> **Document images with source code**
========================================================================

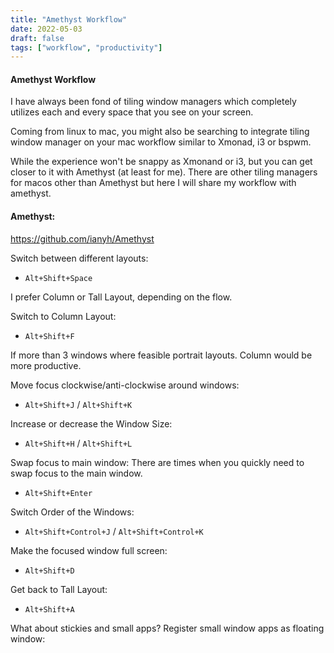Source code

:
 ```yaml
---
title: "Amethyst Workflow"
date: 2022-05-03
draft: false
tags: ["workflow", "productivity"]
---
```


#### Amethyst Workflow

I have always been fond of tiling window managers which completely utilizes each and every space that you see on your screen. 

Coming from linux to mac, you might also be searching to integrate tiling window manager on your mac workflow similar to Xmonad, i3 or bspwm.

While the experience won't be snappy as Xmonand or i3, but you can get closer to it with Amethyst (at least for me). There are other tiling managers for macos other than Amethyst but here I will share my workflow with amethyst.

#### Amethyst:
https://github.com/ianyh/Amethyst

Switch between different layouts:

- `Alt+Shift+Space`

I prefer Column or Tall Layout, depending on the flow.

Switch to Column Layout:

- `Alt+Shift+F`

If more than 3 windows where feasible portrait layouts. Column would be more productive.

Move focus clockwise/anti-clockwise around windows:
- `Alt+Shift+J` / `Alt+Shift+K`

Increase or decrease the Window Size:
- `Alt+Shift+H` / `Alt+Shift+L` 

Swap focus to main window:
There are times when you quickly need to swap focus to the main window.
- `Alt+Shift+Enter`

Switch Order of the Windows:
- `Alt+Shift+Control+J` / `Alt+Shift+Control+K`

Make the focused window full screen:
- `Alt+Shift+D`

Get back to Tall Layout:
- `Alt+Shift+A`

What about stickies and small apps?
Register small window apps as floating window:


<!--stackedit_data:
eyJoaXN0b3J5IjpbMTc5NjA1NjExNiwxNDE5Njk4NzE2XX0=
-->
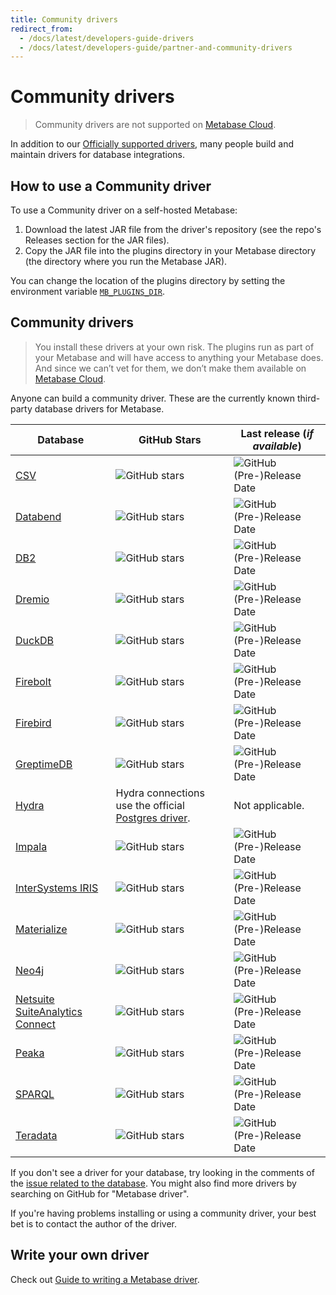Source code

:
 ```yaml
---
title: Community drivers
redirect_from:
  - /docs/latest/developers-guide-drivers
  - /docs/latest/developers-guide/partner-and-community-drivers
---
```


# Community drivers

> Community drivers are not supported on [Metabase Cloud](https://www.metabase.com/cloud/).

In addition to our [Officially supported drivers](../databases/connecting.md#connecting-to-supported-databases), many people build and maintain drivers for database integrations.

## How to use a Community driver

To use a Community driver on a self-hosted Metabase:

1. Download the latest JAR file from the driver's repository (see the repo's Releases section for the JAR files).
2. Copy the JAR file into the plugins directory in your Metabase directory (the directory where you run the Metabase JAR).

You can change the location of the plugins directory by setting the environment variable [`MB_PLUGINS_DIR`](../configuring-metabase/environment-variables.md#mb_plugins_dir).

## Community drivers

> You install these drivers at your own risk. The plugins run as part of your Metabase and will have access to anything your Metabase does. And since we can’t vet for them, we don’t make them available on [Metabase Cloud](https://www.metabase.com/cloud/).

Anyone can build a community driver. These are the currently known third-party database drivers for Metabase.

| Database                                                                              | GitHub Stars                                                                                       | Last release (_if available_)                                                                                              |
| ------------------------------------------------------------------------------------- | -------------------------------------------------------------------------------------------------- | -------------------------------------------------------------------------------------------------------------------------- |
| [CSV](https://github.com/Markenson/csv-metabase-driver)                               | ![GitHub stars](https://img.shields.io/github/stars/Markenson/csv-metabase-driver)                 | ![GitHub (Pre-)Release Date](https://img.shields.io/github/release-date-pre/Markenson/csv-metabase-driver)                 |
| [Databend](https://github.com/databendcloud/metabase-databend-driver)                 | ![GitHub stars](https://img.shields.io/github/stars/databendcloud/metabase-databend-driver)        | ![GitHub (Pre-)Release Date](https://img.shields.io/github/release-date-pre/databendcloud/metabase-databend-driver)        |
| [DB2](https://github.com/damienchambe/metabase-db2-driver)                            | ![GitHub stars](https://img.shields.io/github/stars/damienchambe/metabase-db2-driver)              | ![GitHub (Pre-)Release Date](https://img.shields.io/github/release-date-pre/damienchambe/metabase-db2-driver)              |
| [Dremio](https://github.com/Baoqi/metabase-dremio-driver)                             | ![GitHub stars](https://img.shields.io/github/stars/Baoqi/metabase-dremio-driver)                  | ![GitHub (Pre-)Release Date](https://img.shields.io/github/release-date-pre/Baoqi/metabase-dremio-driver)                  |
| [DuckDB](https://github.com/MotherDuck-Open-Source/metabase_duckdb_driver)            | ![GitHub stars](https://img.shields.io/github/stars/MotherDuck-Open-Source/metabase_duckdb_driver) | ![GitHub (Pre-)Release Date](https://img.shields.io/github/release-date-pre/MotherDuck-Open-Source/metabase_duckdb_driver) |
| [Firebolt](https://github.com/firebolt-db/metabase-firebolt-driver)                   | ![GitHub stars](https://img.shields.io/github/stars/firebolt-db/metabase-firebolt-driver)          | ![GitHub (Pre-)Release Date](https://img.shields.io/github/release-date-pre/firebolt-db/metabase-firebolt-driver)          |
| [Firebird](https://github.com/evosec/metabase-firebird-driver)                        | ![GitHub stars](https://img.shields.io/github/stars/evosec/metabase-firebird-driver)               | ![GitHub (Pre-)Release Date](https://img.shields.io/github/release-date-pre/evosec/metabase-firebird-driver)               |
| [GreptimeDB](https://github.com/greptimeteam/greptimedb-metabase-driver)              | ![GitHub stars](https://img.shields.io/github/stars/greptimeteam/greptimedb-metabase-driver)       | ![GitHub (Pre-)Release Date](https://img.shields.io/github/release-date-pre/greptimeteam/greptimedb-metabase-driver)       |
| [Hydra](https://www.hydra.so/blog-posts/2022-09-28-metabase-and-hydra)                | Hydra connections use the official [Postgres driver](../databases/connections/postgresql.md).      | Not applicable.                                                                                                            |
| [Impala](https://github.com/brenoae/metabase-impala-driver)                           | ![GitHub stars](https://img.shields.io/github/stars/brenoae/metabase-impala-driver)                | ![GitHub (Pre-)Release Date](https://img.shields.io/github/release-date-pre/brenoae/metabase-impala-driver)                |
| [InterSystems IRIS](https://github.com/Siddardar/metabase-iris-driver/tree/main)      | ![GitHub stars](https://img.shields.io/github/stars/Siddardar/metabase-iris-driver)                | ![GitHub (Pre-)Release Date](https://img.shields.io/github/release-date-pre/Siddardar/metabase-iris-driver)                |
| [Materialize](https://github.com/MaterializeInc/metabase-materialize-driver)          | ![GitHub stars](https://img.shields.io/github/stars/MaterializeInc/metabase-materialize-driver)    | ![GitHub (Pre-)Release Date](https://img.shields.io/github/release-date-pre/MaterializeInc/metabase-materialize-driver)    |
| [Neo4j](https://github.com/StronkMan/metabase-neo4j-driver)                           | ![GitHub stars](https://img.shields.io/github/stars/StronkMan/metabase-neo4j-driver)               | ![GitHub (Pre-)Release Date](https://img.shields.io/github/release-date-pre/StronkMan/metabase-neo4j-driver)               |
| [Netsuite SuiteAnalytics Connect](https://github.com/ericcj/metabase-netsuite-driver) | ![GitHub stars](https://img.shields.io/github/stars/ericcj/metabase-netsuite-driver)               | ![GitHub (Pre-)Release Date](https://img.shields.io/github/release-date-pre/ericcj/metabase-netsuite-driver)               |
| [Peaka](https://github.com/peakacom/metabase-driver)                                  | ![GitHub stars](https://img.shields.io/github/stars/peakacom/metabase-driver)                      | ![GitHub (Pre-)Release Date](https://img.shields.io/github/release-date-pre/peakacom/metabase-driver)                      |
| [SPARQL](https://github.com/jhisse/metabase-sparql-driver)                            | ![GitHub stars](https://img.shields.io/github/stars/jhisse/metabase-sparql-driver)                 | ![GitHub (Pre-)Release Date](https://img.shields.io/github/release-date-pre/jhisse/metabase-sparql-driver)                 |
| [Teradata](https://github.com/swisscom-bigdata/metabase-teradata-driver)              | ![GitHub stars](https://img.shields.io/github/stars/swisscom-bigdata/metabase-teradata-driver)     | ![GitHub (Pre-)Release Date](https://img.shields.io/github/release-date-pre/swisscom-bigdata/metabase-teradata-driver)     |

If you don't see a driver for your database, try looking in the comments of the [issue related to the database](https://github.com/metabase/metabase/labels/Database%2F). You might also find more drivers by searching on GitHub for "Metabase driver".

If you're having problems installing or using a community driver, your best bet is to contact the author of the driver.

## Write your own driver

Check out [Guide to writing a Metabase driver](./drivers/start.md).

========================================================================

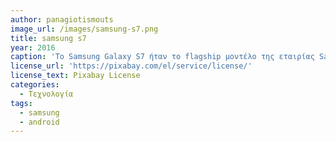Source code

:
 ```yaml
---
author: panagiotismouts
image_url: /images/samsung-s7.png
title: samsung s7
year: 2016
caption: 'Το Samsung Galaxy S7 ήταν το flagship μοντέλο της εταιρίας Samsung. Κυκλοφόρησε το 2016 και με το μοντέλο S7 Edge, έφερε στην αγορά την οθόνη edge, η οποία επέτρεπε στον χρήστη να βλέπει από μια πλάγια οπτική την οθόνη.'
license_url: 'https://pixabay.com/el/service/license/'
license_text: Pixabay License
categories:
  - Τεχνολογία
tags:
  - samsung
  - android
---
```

========================================================================

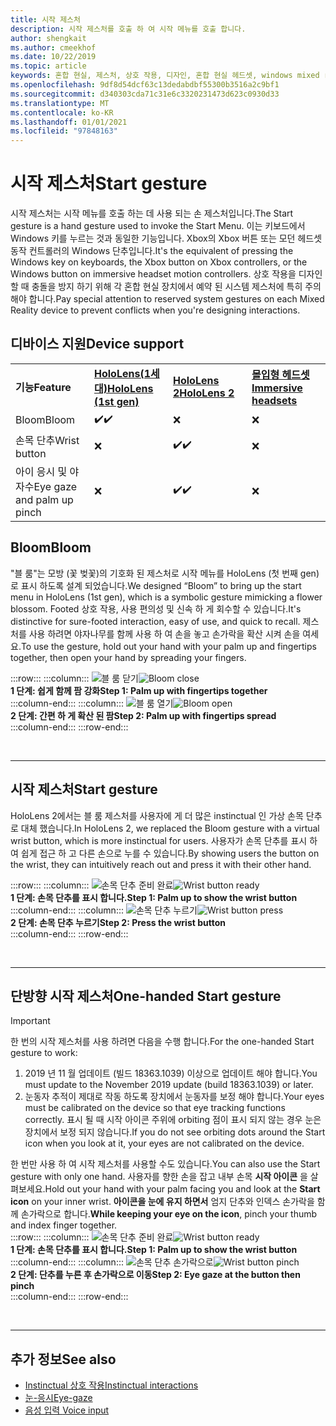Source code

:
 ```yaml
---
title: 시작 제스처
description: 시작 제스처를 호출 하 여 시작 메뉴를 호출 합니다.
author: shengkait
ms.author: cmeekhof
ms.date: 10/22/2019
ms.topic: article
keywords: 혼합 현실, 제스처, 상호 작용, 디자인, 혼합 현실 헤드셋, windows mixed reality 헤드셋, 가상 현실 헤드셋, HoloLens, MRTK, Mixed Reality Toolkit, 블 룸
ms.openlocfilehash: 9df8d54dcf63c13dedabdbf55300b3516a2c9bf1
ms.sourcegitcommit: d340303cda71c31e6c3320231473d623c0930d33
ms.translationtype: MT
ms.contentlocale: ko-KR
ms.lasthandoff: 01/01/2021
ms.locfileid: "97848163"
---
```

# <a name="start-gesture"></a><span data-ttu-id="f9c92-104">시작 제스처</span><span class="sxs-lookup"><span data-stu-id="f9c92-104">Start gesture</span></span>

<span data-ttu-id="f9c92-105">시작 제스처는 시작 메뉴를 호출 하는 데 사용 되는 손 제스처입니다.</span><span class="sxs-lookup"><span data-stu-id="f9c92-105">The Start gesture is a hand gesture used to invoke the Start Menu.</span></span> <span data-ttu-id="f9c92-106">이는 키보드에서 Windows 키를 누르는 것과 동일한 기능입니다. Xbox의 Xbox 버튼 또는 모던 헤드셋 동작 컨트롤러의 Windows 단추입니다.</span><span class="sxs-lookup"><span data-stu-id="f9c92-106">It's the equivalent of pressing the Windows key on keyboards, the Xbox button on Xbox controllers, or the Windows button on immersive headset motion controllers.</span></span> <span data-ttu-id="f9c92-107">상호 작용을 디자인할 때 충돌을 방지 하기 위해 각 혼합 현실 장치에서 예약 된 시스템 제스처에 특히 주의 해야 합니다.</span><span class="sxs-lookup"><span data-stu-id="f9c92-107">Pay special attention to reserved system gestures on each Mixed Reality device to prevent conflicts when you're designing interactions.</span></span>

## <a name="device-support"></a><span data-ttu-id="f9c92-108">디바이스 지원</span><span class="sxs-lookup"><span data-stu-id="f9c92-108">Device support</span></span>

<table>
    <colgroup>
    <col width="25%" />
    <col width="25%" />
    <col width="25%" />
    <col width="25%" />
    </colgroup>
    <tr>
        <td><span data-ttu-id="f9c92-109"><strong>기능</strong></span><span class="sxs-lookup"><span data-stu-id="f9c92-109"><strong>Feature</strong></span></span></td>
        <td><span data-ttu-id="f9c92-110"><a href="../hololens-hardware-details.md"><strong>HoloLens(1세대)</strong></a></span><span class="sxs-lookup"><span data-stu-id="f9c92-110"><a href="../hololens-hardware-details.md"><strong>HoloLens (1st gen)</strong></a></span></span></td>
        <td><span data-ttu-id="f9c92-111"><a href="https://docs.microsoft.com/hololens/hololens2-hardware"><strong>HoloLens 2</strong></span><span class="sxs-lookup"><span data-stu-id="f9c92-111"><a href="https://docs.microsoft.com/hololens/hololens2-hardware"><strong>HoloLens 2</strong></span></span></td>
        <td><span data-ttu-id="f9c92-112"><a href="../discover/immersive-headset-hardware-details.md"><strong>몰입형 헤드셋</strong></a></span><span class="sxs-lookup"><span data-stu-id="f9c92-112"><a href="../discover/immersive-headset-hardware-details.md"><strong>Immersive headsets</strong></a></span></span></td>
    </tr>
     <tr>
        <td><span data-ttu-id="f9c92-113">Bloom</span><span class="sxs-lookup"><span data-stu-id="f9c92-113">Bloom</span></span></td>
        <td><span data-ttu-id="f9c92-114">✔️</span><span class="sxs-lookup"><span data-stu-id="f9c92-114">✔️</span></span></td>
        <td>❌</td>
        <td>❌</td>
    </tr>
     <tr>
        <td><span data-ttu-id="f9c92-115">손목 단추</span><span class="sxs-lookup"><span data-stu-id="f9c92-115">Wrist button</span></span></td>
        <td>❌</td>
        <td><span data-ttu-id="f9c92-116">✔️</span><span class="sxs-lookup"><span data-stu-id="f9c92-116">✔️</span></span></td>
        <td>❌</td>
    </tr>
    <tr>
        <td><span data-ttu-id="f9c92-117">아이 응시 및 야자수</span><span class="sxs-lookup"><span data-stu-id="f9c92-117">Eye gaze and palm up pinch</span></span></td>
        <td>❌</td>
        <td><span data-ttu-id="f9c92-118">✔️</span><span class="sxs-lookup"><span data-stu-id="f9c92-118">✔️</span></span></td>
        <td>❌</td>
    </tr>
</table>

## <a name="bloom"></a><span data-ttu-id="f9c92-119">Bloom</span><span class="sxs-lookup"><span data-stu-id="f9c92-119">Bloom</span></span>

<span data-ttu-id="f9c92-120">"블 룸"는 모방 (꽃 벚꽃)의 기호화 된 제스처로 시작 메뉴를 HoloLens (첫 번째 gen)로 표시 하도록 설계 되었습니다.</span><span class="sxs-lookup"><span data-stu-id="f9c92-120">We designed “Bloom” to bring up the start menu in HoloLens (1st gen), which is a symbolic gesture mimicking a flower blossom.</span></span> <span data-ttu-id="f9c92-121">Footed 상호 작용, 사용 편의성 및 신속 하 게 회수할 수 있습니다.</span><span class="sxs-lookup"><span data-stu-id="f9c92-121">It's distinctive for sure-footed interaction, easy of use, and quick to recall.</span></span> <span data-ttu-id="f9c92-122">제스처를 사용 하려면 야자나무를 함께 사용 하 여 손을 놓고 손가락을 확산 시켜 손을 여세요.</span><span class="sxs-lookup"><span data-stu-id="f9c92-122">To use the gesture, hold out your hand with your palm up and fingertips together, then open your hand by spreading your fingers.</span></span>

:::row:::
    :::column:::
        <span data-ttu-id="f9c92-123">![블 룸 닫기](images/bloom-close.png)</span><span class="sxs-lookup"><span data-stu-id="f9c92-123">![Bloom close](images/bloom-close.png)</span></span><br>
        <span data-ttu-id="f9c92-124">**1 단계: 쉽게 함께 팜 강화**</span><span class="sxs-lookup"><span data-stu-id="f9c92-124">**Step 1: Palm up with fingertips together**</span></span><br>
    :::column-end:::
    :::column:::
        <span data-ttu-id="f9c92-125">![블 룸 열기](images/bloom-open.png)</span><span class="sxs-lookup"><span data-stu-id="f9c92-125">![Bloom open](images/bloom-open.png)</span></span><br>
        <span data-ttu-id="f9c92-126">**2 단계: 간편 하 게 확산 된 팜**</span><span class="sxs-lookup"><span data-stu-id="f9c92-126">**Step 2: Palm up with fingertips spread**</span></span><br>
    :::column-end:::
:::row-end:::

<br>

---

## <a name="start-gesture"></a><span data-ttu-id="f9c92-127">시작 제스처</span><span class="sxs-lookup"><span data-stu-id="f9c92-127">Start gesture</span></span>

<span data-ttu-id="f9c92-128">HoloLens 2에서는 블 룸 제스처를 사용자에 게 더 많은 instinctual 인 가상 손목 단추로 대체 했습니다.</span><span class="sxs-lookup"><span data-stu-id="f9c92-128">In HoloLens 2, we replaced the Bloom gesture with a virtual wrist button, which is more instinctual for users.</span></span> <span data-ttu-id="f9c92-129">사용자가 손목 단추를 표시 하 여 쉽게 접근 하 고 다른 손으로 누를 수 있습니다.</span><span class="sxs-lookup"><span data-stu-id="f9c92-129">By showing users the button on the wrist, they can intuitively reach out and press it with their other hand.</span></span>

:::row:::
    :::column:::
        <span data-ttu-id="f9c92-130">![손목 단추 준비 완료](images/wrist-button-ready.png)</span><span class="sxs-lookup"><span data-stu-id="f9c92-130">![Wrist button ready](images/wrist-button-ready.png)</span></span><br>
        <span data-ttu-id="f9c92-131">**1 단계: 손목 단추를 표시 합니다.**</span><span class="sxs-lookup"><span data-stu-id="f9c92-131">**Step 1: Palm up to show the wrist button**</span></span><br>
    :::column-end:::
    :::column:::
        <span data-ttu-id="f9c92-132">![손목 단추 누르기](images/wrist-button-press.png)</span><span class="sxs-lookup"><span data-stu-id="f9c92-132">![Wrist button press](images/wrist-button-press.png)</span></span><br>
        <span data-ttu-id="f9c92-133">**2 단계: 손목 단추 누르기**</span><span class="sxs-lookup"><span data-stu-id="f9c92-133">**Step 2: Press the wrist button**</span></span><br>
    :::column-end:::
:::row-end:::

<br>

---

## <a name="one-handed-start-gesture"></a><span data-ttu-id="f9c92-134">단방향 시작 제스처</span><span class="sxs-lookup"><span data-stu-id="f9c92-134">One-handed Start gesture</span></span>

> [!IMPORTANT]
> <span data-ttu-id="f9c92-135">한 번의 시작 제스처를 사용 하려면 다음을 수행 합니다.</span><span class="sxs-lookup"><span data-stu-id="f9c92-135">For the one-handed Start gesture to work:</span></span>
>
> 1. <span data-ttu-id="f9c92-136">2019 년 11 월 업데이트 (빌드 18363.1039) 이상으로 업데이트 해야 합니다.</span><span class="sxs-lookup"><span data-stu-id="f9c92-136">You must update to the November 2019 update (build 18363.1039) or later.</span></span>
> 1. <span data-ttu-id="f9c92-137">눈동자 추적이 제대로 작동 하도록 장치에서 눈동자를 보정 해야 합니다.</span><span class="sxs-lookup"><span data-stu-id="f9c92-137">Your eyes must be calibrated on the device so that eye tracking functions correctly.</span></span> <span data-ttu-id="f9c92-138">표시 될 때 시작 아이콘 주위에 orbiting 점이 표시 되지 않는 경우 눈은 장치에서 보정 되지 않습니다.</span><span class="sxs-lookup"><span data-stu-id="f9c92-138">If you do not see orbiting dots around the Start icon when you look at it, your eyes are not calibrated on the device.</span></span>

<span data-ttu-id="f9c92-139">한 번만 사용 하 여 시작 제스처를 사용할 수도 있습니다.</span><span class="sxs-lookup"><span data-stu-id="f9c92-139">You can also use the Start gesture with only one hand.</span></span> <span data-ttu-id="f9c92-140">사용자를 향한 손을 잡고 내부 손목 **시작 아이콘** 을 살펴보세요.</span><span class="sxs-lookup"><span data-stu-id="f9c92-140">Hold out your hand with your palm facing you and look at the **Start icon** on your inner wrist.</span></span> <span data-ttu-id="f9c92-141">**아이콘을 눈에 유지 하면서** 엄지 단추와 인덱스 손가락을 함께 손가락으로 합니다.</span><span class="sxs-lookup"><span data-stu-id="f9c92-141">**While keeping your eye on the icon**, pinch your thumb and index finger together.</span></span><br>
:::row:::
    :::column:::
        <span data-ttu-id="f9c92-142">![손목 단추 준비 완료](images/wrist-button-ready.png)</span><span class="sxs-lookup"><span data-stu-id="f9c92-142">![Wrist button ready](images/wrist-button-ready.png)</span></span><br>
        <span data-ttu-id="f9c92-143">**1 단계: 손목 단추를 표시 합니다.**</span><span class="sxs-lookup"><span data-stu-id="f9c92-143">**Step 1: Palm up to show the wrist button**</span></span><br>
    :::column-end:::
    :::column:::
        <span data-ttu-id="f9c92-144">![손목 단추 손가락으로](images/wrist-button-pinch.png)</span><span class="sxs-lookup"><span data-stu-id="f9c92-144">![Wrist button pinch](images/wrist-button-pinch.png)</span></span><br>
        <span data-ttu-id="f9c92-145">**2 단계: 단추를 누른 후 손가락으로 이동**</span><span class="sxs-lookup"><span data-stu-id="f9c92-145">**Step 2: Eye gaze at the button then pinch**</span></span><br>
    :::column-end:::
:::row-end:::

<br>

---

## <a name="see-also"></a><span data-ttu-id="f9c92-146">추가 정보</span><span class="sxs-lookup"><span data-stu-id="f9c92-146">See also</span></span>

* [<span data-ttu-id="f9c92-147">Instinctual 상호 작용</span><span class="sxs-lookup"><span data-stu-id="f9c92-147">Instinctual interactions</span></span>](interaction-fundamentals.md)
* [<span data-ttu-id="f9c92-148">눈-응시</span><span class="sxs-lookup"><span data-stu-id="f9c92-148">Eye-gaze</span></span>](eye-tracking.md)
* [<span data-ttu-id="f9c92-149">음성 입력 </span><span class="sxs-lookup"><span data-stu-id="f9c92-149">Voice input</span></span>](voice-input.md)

========================================================================

> **Work instruction**
Please count how many lines in the preceding records hold the word "apps", then give only that number.

> **Exercise output**
2